Para sustentar esta ambição, a empresa procurou reforçar os seus recursos financeiros, entrando em conversações com investidores para captar entre vinte e cinquenta milhões de dólares. O objetivo declarado era alimentar o crescimento e o desenvolvimento contínuo do Widn.AI, num momento em que a concorrência internacional na área da tradução por inteligência artificial se tornava cada vez mais intensa.

A passagem para as mãos da TransPerfect

O desfecho desta trajetória, porém, tomou um rumo diferente do de uma simples ronda de financiamento. Em agosto de 2025, a Unbabel passou a ser propriedade da TransPerfect, uma gigante norte-americana especializada em serviços de tradução e de linguagem. A operação colocou uma das mais emblemáticas startups portuguesas sob controlo estrangeiro, encerrando a sua fase de empresa independente.

A aquisição tem uma leitura estratégica clara para a compradora. Ao integrar a Unbabel, a TransPerfect reforça de forma significativa a sua posição de liderança no domínio da inteligência artificial aplicada à linguagem, incorporando não apenas uma marca reconhecida, mas também a tecnologia do modelo Tower e o talento de engenharia acumulado ao longo de mais de uma década em Portugal.

Para o ecossistema português, o negócio deixa um sabor agridoce que merece reflexão. Por um lado, confirma que o país é capaz de gerar empresas de tecnologia com valor suficiente para atrair gigantes internacionais. Por outro, reacende o velho debate sobre a dificuldade de manter em mãos nacionais os projetos mais bem-sucedidos, que acabam frequentemente por ser absorvidos por grupos estrangeiros.

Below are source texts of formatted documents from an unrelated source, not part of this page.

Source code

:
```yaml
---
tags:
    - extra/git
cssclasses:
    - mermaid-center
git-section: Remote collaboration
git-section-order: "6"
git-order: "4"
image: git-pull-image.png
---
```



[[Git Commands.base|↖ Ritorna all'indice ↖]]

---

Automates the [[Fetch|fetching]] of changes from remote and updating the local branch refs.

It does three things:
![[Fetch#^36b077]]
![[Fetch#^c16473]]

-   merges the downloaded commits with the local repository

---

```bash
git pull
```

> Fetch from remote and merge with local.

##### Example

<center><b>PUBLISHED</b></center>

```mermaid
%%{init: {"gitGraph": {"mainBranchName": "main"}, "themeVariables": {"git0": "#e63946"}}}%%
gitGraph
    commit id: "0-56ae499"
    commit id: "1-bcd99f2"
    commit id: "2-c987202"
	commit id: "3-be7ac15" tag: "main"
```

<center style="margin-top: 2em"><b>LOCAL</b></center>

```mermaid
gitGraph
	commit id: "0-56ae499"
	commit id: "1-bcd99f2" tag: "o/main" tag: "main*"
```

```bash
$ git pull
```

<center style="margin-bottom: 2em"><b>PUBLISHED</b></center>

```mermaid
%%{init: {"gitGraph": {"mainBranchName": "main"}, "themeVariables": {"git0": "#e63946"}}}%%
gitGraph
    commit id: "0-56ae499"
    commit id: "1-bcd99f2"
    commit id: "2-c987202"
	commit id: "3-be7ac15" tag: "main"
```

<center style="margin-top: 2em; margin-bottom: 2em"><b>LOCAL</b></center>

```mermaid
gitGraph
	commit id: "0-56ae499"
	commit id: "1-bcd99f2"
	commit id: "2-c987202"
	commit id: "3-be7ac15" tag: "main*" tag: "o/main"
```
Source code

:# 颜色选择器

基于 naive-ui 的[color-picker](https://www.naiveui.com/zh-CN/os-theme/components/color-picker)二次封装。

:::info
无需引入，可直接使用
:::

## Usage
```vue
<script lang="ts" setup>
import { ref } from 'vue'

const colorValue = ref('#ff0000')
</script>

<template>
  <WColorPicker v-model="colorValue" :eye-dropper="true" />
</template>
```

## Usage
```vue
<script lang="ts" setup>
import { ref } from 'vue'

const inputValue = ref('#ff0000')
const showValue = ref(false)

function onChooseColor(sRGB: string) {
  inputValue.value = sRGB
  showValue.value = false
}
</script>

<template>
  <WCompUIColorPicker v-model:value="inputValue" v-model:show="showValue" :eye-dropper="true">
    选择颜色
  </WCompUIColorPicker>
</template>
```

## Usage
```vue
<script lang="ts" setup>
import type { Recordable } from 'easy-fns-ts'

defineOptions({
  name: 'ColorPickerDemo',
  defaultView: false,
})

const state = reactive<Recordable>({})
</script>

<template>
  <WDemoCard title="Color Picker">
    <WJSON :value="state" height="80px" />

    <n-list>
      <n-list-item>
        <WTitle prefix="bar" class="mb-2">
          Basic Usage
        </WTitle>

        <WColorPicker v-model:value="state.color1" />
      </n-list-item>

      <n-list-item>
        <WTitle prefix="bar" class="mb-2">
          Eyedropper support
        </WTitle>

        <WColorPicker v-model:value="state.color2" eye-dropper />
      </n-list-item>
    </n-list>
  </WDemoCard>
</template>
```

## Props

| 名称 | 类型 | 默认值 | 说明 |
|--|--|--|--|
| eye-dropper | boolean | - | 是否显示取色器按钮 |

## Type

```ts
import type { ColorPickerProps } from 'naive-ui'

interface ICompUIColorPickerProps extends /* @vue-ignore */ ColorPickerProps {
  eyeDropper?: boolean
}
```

Um novo capítulo com o selo português

A história da Unbabel condensa muitas das tensões que definem a tecnologia europeia atual, entre a capacidade de inovar e a dificuldade de escalar de forma autónoma. A empresa provou que uma ideia nascida em Lisboa podia rivalizar com as grandes potências da inteligência artificial, mas também ilustrou como o caminho até à consagração passa muitas vezes por perder a independência.

Resta agora perceber como evoluirá o legado deixado pelos seus fundadores dentro da nova estrutura empresarial. A tecnologia Tower e a aposta no Widn.AI continuam a ter uma origem inequivocamente portuguesa, e o futuro dirá se essa marca resistirá à integração ou se se diluirá numa organização global de dimensão muito superior à da empresa que nasceu na capital portuguesa.